The invention relates to a method for direction finding of briefly incident electromagnetic waves len, the energy of which lies in a wide frequency band. Such briefly incident electromagnetic Waves occur z. B: related to Thunderstorm lightning. A crossed directional antenna system comprising 360 ° azimuth is used for the bearing as well as an antenna with a pie chart.

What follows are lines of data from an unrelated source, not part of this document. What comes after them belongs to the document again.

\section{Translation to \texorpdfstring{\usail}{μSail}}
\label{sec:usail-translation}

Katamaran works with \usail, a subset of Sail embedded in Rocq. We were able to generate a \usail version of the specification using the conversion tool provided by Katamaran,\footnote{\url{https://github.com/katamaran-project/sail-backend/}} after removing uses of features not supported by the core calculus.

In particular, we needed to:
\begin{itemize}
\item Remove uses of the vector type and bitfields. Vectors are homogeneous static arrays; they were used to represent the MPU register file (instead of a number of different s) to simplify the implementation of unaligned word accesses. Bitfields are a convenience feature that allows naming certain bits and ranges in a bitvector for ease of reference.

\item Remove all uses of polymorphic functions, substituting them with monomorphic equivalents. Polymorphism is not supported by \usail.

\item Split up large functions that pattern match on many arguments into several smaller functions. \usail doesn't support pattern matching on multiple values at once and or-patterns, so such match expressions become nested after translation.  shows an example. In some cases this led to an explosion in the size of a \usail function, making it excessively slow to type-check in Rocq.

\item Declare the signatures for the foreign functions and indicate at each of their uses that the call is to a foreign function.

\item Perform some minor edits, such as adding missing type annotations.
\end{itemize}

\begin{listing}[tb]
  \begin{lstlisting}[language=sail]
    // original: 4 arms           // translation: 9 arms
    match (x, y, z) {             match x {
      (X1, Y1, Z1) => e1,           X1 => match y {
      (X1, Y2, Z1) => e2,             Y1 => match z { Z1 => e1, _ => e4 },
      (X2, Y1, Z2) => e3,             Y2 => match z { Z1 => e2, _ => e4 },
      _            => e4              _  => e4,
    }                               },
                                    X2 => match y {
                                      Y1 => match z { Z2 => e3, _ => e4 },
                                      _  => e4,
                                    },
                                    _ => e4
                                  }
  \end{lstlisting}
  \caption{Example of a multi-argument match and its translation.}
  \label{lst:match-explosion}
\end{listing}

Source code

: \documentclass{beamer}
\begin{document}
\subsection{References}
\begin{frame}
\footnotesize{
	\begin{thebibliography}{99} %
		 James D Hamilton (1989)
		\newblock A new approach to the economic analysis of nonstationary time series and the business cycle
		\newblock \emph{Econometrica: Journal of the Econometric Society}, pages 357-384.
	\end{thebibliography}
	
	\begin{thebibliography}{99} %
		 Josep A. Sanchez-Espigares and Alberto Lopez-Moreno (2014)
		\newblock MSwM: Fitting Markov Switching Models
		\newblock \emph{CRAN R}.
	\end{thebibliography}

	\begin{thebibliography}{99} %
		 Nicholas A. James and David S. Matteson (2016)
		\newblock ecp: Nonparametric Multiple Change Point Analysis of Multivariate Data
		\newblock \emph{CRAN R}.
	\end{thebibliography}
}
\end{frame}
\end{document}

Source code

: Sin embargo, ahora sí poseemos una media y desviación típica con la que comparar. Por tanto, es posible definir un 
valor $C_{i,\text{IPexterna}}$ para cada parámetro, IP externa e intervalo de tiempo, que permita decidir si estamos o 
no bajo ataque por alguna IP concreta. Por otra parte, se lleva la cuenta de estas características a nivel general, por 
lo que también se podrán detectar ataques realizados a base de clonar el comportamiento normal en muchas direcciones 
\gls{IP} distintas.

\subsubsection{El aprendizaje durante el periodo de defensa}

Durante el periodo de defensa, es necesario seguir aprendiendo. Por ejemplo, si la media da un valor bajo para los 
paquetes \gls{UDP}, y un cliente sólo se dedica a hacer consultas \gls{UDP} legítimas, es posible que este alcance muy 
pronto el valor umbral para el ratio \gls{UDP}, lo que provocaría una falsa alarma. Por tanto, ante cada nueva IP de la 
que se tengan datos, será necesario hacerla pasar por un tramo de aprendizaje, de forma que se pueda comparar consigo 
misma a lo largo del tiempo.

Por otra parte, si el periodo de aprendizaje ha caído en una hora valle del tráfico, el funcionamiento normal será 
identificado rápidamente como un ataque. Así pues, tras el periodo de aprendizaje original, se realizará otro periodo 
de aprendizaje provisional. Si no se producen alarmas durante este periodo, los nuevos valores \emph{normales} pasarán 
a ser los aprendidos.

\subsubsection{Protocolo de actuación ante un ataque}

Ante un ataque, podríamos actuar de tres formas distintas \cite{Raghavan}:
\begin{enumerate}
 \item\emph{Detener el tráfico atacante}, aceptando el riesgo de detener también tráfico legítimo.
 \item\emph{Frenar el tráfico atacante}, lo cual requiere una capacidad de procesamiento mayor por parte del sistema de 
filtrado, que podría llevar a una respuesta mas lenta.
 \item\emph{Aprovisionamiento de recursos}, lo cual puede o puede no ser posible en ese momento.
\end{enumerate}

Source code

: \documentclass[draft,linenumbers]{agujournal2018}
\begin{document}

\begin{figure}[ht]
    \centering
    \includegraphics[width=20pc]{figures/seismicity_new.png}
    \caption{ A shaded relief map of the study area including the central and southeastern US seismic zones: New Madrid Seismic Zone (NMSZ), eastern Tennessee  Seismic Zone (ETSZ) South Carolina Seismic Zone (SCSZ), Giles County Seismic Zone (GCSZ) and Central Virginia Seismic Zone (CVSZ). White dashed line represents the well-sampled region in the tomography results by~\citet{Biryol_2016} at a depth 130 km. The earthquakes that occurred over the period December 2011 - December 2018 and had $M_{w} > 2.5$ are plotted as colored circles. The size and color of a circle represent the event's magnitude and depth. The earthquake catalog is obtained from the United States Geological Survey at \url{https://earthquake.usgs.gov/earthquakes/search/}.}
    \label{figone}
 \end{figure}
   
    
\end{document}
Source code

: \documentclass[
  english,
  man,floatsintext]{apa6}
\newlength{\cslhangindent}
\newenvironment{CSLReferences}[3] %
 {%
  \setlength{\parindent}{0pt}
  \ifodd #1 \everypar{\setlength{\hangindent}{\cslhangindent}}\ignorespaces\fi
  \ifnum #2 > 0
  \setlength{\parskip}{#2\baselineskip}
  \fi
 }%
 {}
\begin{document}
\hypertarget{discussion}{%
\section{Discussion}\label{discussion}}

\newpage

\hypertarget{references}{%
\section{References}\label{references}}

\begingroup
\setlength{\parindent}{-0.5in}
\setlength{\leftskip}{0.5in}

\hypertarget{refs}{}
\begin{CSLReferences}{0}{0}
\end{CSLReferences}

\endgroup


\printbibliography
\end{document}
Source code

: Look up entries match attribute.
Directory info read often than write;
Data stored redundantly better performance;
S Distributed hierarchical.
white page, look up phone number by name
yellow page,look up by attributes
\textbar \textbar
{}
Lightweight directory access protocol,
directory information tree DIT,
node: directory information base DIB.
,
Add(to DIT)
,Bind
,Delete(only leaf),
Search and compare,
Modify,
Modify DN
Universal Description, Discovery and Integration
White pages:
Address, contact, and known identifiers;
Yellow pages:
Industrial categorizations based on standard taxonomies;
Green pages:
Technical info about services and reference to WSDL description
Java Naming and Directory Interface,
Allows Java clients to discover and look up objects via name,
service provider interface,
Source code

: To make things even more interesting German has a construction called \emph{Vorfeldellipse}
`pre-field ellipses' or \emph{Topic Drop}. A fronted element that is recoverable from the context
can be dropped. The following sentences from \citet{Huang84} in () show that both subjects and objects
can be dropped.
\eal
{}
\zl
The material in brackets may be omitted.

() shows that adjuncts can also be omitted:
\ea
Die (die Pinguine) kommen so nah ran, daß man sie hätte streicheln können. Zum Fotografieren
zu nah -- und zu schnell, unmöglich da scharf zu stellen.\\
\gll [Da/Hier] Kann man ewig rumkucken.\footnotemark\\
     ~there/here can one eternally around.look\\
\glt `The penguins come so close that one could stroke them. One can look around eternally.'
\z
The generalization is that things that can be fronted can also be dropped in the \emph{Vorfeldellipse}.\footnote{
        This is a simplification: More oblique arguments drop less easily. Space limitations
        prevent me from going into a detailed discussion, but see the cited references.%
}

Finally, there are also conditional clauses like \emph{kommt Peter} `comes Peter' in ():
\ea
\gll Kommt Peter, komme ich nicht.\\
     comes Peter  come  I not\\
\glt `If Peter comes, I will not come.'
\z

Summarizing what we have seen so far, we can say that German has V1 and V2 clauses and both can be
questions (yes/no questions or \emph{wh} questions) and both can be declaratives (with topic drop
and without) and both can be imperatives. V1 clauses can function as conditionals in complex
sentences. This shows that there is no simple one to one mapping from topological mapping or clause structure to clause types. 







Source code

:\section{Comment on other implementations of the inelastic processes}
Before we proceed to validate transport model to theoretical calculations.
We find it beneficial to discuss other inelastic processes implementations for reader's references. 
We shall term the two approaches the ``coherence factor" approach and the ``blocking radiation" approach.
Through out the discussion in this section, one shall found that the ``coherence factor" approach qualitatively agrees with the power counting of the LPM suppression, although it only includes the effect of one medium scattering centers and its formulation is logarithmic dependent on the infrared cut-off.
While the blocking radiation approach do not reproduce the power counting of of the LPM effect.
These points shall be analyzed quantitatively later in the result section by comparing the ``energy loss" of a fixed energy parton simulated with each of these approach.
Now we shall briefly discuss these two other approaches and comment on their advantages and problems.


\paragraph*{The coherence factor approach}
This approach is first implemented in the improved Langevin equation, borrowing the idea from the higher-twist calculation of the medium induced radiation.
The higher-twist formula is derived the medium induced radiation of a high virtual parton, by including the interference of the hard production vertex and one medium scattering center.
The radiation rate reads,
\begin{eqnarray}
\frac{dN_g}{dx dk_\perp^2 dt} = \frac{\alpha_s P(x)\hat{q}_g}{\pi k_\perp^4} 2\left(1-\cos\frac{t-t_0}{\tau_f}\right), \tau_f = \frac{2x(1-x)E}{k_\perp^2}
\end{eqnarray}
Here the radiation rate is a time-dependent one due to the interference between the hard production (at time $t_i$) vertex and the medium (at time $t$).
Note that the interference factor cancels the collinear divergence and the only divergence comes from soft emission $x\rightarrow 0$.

For direction finding of thunderstorm lightning or other atmospheric disturbances it is known a rotating antenna system with two vertically crossed Loop antennas and a rod antenna for determining the sides to use. The output voltage of one loop antenna is fed to a "write amplifier" fed, while the input voltage of the other loop antenna to a so-called Blocking amplifier is supplied. This ensures that the bearing system is only aimed at atmospheric Addresses disturbances coming in from the direction that of the respective position of the connected to the write amplifier. Antenna corresponds. A synchronous add The aerial rotation of the pen, moved over the recording paper, registers the atmospheric disturbances as points. Registration allows an overflow about the direction of incidence of the disturbances as a function of time. This known system is liable however, the essential part of it; that only a fraction the atmospheric disturbance is registered, since a registration only comes about if the antenna is aligned in the corresponding direction when the interference occurs. Also is with this known method an assessment of the amplitude size is practically hardly possible.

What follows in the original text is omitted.